Second, there are limits to the additional economic costs that could be imposed on China. The US has now covered all of its Chinese imports with tariffs, and has imposed various sanctions on Chinese technology firms. This constrains the ability of the US to do more. A Chinese intervention in Hong Kong may make resolution of the trade war more challenging – but there is no resolution in sight, and the trade wars will likely continue at least until after the US Presidential Election in November 2020. In any case, President Trump has indicated that he will give China a free hand in Hong Kong: he is more concerned about the US/China relationship than the future of Hong Kong.
Elsewhere, Europe would likely be wary of imposing substantial sanctions given the current challenges to its economy. And the UK is not in a position to do much: Brexit is consuming all of its political oxygen, and China is an important market for a post-Brexit ‘global Britain’. Similarly, a regional response from ASEAN or others is unlikely.

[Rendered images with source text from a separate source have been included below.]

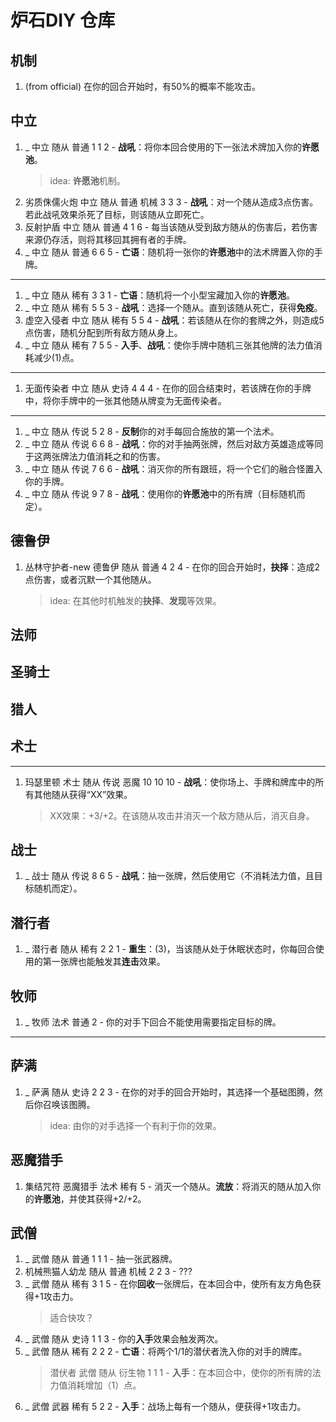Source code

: # 炉石DIY 仓库

## 机制

1. (from official) 在你的回合开始时，有50%的概率不能攻击。

## 中立

1. _ 中立 随从 普通 1 1 2 - **战吼**：将你本回合使用的下一张法术牌加入你的**许愿池**。  
   > idea: **许愿池**机制。
2. 劣质侏儒火炮 中立 随从 普通 机械 3 3 3 - **战吼**：对一个随从造成3点伤害。若此战吼效果杀死了目标，则该随从立即死亡。
3. 反射护盾 中立 随从 普通 4 1 6 - 每当该随从受到敌方随从的伤害后，若伤害来源仍存活，则将其移回其拥有者的手牌。
4. _ 中立 随从 普通 6 6 5 - **亡语**：随机将一张你的**许愿池**中的法术牌置入你的手牌。

----

1. _ 中立 随从 稀有 3 3 1 - **亡语**：随机将一个小型宝藏加入你的**许愿池**。
2. _ 中立 随从 稀有 5 5 3 - **战吼**：选择一个随从。直到该随从死亡，获得**免疫**。
3. 虚空入侵者 中立 随从 稀有 5 5 4 - **战吼**：若该随从在你的套牌之外，则造成5点伤害，随机分配到所有敌方随从身上。
4. _ 中立 随从 稀有 7 5 5 - **入手**、**战吼**：使你手牌中随机三张其他牌的法力值消耗减少(1)点。

----

1. 无面传染者 中立 随从 史诗 4 4 4 - 在你的回合结束时，若该牌在你的手牌中，将你手牌中的一张其他随从牌变为无面传染者。

----

1. _ 中立 随从 传说 5 2 8 - **反制**你的对手每回合施放的第一个法术。
2. _ 中立 随从 传说 6 6 8 - **战吼**：你的对手抽两张牌，然后对敌方英雄造成等同于这两张牌法力值消耗之和的伤害。
3. _ 中立 随从 传说 7 6 6 - **战吼**：消灭你的所有跟班，将一个它们的融合怪置入你的手牌。
4. _ 中立 随从 传说 9 7 8 - **战吼**：使用你的**许愿池**中的所有牌（目标随机而定）。

## 德鲁伊

1. 丛林守护者-new 德鲁伊 随从 普通 4 2 4 - 在你的回合开始时，**抉择**：造成2点伤害，或者沉默一个其他随从。  
   > idea: 在其他时机触发的**抉择**、**发现**等效果。

## 法师

## 圣骑士

## 猎人

## 术士

----

1. 玛瑟里顿 术士 随从 传说 恶魔 10 10 10 - **战吼**：使你场上、手牌和牌库中的所有其他随从获得“XX”效果。  
   > XX效果：+3/+2。在该随从攻击并消灭一个敌方随从后，消灭自身。

## 战士

1. _ 战士 随从 传说 8 6 5 - **战吼**：抽一张牌，然后使用它（不消耗法力值，且目标随机而定）。

## 潜行者

1. _ 潜行者 随从 稀有 2 2 1 - **重生**：(3)，当该随从处于休眠状态时，你每回合使用的第一张牌也能触发其**连击**效果。

## 牧师

1. _ 牧师 法术 普通 2 - 你的对手下回合不能使用需要指定目标的牌。

----

## 萨满

1. _ 萨满 随从 史诗 2 2 3 - 在你的对手的回合开始时，其选择一个基础图腾，然后你召唤该图腾。  
   > idea: 由你的对手选择一个有利于你的效果。

## 恶魔猎手

1. 集结咒符 恶魔猎手 法术 稀有 5 - 消灭一个随从。**流放**：将消灭的随从加入你的**许愿池**，并使其获得+2/+2。

## 武僧

1. _ 武僧 随从 普通 1 1 1 - 抽一张武器牌。
2. 机械熊猫人幼龙 随从 普通 机械 2 2 3 - ???
3. _ 武僧 随从 稀有 3 1 5 - 在你**回收**一张牌后，在本回合中，使所有友方角色获得+1攻击力。  
   > 适合快攻？
4. _ 武僧 随从 史诗 1 1 3 - 你的**入手**效果会触发两次。
5. _ 武僧 随从 稀有 2 2 2 - **亡语**：将两个1/1的潜伏者洗入你的对手的牌库。  
   > 潜伏者 武僧 随从 衍生物 1 1 1 - **入手**：在本回合中，使你的所有牌的法力值消耗增加（1）点。
6. _ 武僧 武器 稀有 5 2 2 - **入手**：战场上每有一个随从，便获得+1攻击力。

Third, the Hong Kong economy has already been largely absorbed into the mainland economy and is less distinctive than it was. Hong Kong is deeply integrated into the Greater Bay Area, Hong Kong’s manufacturing activity has shrunk to about zero, and Hong Kong’s GDP now accounts for less than 3% of China’s GDP. Of course, Hong Kong is an important entry-point for trade and capital into China. Hong Kong’s exports and outward FDI stock are 185% and 515% of GDP respectively, much of which are international flows routed through Hong Kong to China. Hong Kong has valuable capabilities, but many aspects could be replicated elsewhere over time (Shanghai, Shenzhen) or partly retained in Hong Kong with a new political structure.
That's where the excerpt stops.